What concerned me was THIS paragraph:

"Our most important finding, however, was that the metastases in the axillary lymph nodes do not seem to spread further to other organs, so even if these metastases can show how aggressive the cancer is, it is not they that cause the spread," says Johan Hartman, Associate Professor at Karolinska Institutet's Department of Oncology-Pathology and one of the researchers who led the study."

So..wouldn't this suggest that all the cutting into our lymph nodes that our surgeons do..is USELESS?

And those of us with clear lymph nodes..it really doesn't mean we can take comfort that the cancer hasn't spread?

Comments

  • Jelson
    Jelson Member Posts: 1,535
    edited May 2018

    I would interpret it as saying removal of axillary lymph nodes is useless as a treatment, valuable perhaps to indicate how aggressive the cancer is -though I thought that was done through study of the cancer cells - leading to a grade 1, 2 or 3). I am not sure what this means for sentinal node biopsy - whether removal of any lymph nodes, including the sentinal nodes makes a difference.

  • SummerAngel
    SummerAngel Member Posts: 1,006
    edited May 2018

    It was my understanding that sentinel node biopsy was for staging purposes.

  • gb2115
    gb2115 Member Posts: 1,894
    edited May 2018

    So if it's not through the axillary nodes that a metastatic spread happens, where IS it spreading from? The intramammary nodes?

  • swg
    swg Member Posts: 461
    edited May 2018

    See, that's where my lack of any real medical knowledge fails me. Maybe some of the people on here who have more of a medical background could chime in.

  • Egads007
    Egads007 Member Posts: 1,603
    edited May 2018

    I have a hard time wrapping my head around this, and do hope someone with medical know how chimes in too! At this point my thinking is that cancer cells are crafty little bastards and don’t want them left anywhere in my body! I gladly gave up my 2 sentinels...peace of mind

  • Meg101
    Meg101 Member Posts: 175
    edited May 2018
  • besa
    besa Member Posts: 1,088
    edited May 2018

    https://www.sciencedaily.com/releases/2018/03/1803...

    This is a cut and paste of someone else's post. I think there is no consensus on this topic - just published conflicting results and theories. Hopefully eventually a consensus will be reached.

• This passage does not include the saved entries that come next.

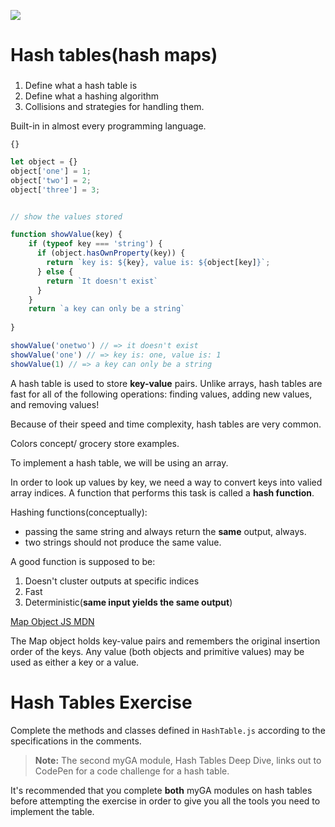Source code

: ![](https://ga-dash.s3.amazonaws.com/production/assets/logo-9f88ae6c9c3871690e33280fcf557f33.png)

# Hash tables(hash maps)

###
1. Define what a hash table is 
2. Define what a hashing algorithm
3. Collisions and strategies for handling them.

Built-in in almost every programming language. 

`{}`

```javascript
let object = {} 
object['one'] = 1;
object['two'] = 2;
object['three'] = 3;


// show the values stored

function showValue(key) {
    if (typeof key === 'string') {
      if (object.hasOwnProperty(key)) {
        return `key is: ${key}, value is: ${object[key]}`;
      } else {
        return `It doesn't exist`
      }
    } 
    return `a key can only be a string`
    
}

showValue('onetwo') // => it doesn't exist
showValue('one') // => key is: one, value is: 1
showValue(1) // => a key can only be a string
```

A hash table is used to store **key-value** pairs. Unlike arrays, hash tables are fast for all of the following operations: finding values, adding new values, and removing values!

Because of their speed and time complexity, hash tables are very common.

Colors concept/ grocery store examples.

To implement a hash table, we will be using an array. 

In order to look up values by key, we need a way to convert keys into valied array indices. A function that performs this task is called a **hash function**.



Hashing functions(conceptually):
  
* passing the same string and always return the **same** output, always.
* two strings should not produce the same value. 

A good function is supposed to be:
1. Doesn't cluster outputs at specific indices
2. Fast 
3. Deterministic(**same input yields the same output**)



[Map Object JS MDN](https://developer.mozilla.org/en-US/docs/Web/JavaScript/Reference/Global_Objects/Map)

The Map object holds key-value pairs and remembers the original insertion order of the keys. Any value (both objects and primitive values) may be used as either a key or a value.














































# Hash Tables Exercise

Complete the methods and classes defined in `HashTable.js` according to the specifications in the comments.

> **Note:** The second myGA module, Hash Tables Deep Dive, links out to CodePen for a code challenge for a hash table.

It's recommended that you complete **both** myGA modules on hash tables before attempting the exercise in order to give you all the tools you need to implement the table.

    Just because something is published in a peer reviewed scientific journal (even a prestigious journal wirh a high impact factor) does not make the conclusions valid. They are just the results and conclusions that were obtained at the time by one group of scientists or physicians.

    Older thread on this topic below:

    https://community.breastcancer.org/forum/73/topics...

    To answer one of the original posters questions, unfortunately woman who are node negative can still end up with metastatic disease. There may be stray cancer cells that have spread. That is why women with who are ER positive and node negative (with invasive bc) are offered tamoxifen or an aromatase inhibitor. These drugs help cut down the chance of metastatic disease.

  • NotVeryBrave
    NotVeryBrave Member Posts: 1,287
    edited May 2018

    I think that maybe one of the reasons that the sentinel nodes are taken is because lymph nodes act as a filter and cancer cells can be collected from them. It doesn't guarantee that if they are found there that they are also elsewhere in the body. Conversely - cancer cells can also travel through the blood to distant sites, but there is no method for detection in that case.

    So - it seems that checking the sentinel nodes gives information about potential spread, but it wouldn't be limited to the lymph system.